Studio album by Chimaira
- Released: July 30, 2013
- Genre: Metalcore, nu metal
- Length: 44:23
- Label: eOne
- Producer: Ben Schigel

Chimaira chronology
| The Age of Hell (2011) | Crown of Phantoms (2013) |  |

Singles from Crown of Phantoms
- "All That's Left Is Blood" Released: May 16, 2013; "No Mercy" Released: June 18, 2013;

= Crown of Phantoms =

Crown of Phantoms is the seventh album by the American metal band Chimaira. It was released on July 30, 2013, via record label E1 Music. It is the first and only Chimaira album to feature Austin D'Amond, Jeremy Creamer, Sean Zatorsky, Emil Werstler, and Matt Szlachta, who all joined the band during 2011 and 2012 and left the band in September 2014.

Professional ratings
Review scores
| Source | Rating |
| AllMusic | Star Half star |
| Laut.de | Star |
| Metal Hammer UK | Star Half star |
| Revolver | Star |
| Rock Hard | 6/10 |

==Release==
On April 18, 2013, Chimaira announced their seventh studio album, Crown of Phantoms, along with a release date of July 30, 2013. The band also announced an Indiegogo crowdfunding campaign for the release of their album. Contributions for the campaign would fund a Fan Edition CD/DVD version of album which included additional tracks, a documentary, and other exclusive features. The campaign was successfully funded on June 2, 2013. On June 4, 2013, the band revealed the album's track listing and cover artwork.

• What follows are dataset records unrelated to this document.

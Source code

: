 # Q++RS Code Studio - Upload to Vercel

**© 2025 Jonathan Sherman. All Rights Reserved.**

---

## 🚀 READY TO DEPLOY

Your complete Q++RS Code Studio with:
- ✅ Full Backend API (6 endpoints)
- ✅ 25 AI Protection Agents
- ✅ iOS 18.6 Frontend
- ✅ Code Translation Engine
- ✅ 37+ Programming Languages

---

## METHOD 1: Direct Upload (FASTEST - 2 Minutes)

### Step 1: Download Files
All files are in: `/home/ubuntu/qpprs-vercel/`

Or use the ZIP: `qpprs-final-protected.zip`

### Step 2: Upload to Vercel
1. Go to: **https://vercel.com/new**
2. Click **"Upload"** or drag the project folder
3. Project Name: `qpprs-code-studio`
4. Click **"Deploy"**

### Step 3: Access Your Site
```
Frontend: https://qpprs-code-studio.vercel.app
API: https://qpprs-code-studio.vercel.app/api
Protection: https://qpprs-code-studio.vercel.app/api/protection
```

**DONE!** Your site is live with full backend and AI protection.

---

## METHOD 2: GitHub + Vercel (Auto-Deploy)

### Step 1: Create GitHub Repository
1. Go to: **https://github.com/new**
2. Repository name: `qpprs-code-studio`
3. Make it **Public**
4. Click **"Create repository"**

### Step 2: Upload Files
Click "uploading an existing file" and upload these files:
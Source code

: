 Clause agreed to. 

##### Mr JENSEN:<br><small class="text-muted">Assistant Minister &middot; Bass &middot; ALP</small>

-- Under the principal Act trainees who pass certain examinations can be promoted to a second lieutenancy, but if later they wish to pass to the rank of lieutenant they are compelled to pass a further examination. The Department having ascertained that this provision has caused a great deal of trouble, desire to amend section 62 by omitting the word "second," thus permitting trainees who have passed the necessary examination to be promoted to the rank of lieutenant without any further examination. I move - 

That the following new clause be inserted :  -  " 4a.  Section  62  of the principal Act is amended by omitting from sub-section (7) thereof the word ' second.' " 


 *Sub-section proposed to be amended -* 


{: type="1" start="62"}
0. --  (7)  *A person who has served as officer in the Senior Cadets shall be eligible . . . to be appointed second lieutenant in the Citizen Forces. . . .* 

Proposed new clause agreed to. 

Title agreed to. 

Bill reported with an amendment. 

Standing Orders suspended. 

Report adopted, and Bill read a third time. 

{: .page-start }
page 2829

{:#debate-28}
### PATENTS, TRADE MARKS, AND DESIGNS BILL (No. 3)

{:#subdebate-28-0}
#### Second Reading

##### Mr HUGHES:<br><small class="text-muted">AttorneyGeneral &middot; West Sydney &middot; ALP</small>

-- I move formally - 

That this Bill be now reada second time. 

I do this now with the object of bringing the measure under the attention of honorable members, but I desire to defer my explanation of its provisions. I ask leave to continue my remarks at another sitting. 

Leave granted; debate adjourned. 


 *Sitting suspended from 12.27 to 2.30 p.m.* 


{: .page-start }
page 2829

On May 14, 2013, Chimaira released the album's first single, "All That's Left Is Blood", along with an accompanying music video. A second single, "No Mercy", and music video was released on June 18, 2013.
The album reached position 52 on the Billboard 200 charts on its first week of release, selling around 7,400 copies and 1,800 on the second week. This was improvement from the previous album's debut at No. 54.

Crown of Phantoms was included into the list of "Axl Rosenberg's Top Fifteen Metal Albums of 2013" according to MetalSucks.

==Recording and production==

"Crown Of Phantoms is the culmination of three years of going through tons of changes, harsh realities but also excitement. It's something brand new and when you put all those things together you get Crown Of Phantoms as a result. These are exciting times for the band and it’s the polar opposite of where I was with the band two years ago."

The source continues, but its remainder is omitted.